An unexploded bomb discovered at a film studio could be a prop from a Monty Python film, a local historian has said.

The bomb disposal squad was called to Elstree Studios in Shenley Road on Tuesday to carry out a controlled explosion on a device found by contractors digging up the Mound.

Chairman of Elstree Studios Councillor Morris Bright said the device, which is being analysed by bomb disposal experts, could be an unexploded bomb dropped on the studios during the Second World War.

But former curator of Elstree and Borehamwood Museum Alan Lawrence said it is more likely to be a prop from one of the many war films made on the site.

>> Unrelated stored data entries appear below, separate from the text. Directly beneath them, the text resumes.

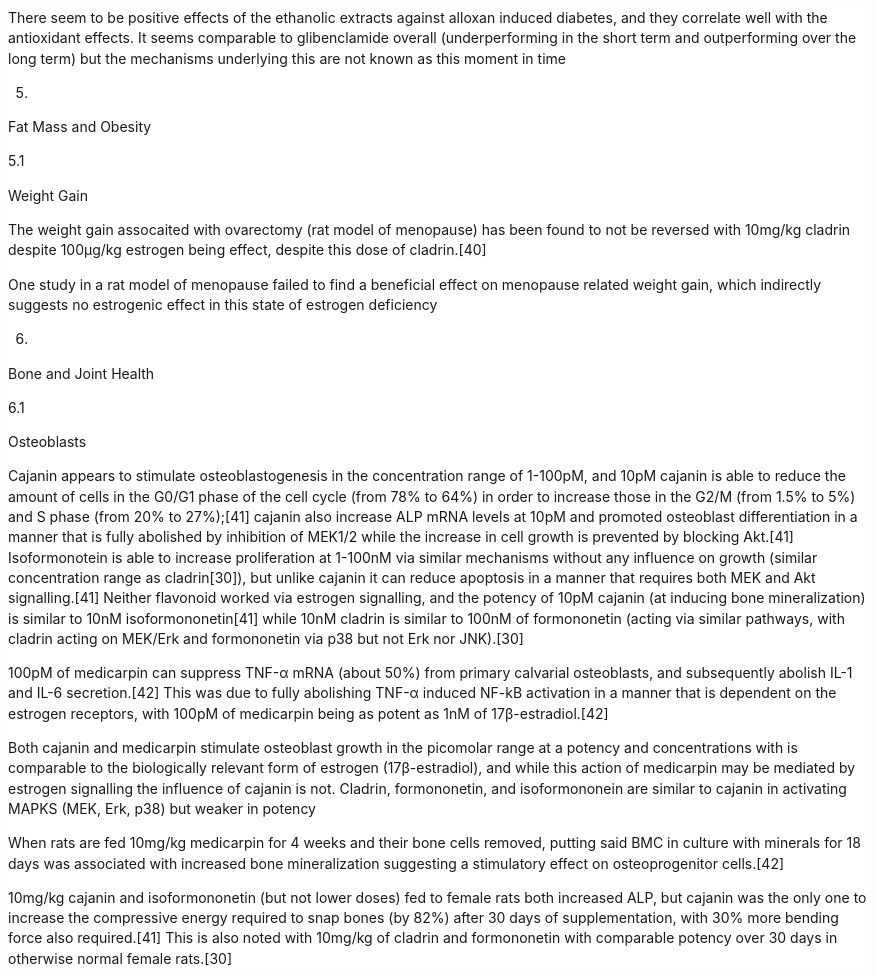 
There seem to be positive effects of the ethanolic extracts against alloxan induced diabetes, and they correlate well with the antioxidant effects. It seems comparable to glibenclamide overall (underperforming in the short term and outperforming over the long term) but the mechanisms underlying this are not known as this moment in time


5.

Fat Mass and Obesity

5.1

Weight Gain

The weight gain assocaited with ovarectomy (rat model of menopause) has been found to not be reversed with 10mg/kg cladrin despite 100μg/kg estrogen being effect, despite this dose of cladrin.\[40]


One study in a rat model of menopause failed to find a beneficial effect on menopause related weight gain, which indirectly suggests no estrogenic effect in this state of estrogen deficiency


6.

Bone and Joint Health

6.1

Osteoblasts

Cajanin appears to stimulate osteoblastogenesis in the concentration range of 1\-100pM, and 10pM cajanin is able to reduce the amount of cells in the G0/G1 phase of the cell cycle (from 78% to 64%) in order to increase those in the G2/M (from 1\.5% to 5%) and S phase (from 20% to 27%);\[41] cajanin also increase ALP mRNA levels at 10pM and promoted osteoblast differentiation in a manner that is fully abolished by inhibition of MEK1/2 while the increase in cell growth is prevented by blocking Akt.\[41] Isoformonotein is able to increase proliferation at 1\-100nM via similar mechanisms without any influence on growth (similar concentration range as cladrin\[30]), but unlike cajanin it can reduce apoptosis in a manner that requires both MEK and Akt signalling.\[41] Neither flavonoid worked via estrogen signalling, and the potency of 10pM cajanin (at inducing bone mineralization) is similar to 10nM isoformononetin\[41] while 10nM cladrin is similar to 100nM of formononetin (acting via similar pathways, with cladrin acting on MEK/Erk and formononetin via p38 but not Erk nor JNK).\[30]

100pM of medicarpin can suppress TNF\-α mRNA (about 50%) from primary calvarial osteoblasts, and subsequently abolish IL\-1 and IL\-6 secretion.\[42] This was due to fully abolishing TNF\-α induced NF\-kB activation in a manner that is dependent on the estrogen receptors, with 100pM of medicarpin being as potent as 1nM of 17β\-estradiol.\[42]


Both cajanin and medicarpin stimulate osteoblast growth in the picomolar range at a potency and concentrations with is comparable to the biologically relevant form of estrogen (17β\-estradiol), and while this action of medicarpin may be mediated by estrogen signalling the influence of cajanin is not. Cladrin, formononetin, and isoformononein are similar to cajanin in activating MAPKS (MEK, Erk, p38\) but weaker in potency


When rats are fed 10mg/kg medicarpin for 4 weeks and their bone cells removed, putting said BMC in culture with minerals for 18 days was associated with increased bone mineralization suggesting a stimulatory effect on osteoprogenitor cells.\[42]

10mg/kg cajanin and isoformononetin (but not lower doses) fed to female rats both increased ALP, but cajanin was the only one to increase the compressive energy required to snap bones (by 82%) after 30 days of supplementation, with 30% more bending force also required.\[41] This is also noted with 10mg/kg of cladrin and formononetin with comparable potency over 30 days in otherwise normal female rats.\[30]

He said: “The Mound wasn’t there in the 1940s and you’d expect any bomb that fell on the backlot would have been disturbed when they were digging it. Also it was a military base during the war and you think they would have noticed an unexploded bomb.

“Parts of the Meaning of Life were filmed at Elstree Studios and the Mound was dug up to make First World War trenches. They tried to make it as realistic as possible, so there could have been bits of shell and bomb lying around.

“Often the sets were left behind when they were finished with, until the next film came along, so it is likely some of the props were covered over in that time.”

The device could also be a prop from short The Dance of Shiva (1998) which was set during the First World War and starred Kenneth Branagh.

However Mr Lawrence has not ruled out the possibility it could be a relic of the world war.

He said: “There were a number of bombs dropped on Borehamwood, though none of them killed anyone. The air raid wardens did their best to record where each bomb fell, but in the dark of the night, and when much of what is now the town was open field, they might have missed a couple.

“There were a couple of bombs dropped on Hillside Avenue, one of which destroyed the school caretaker’s house, and a parachute bomb that landed in front of the studios had to be defused.

“We’ll have to wait and see what the experts say.”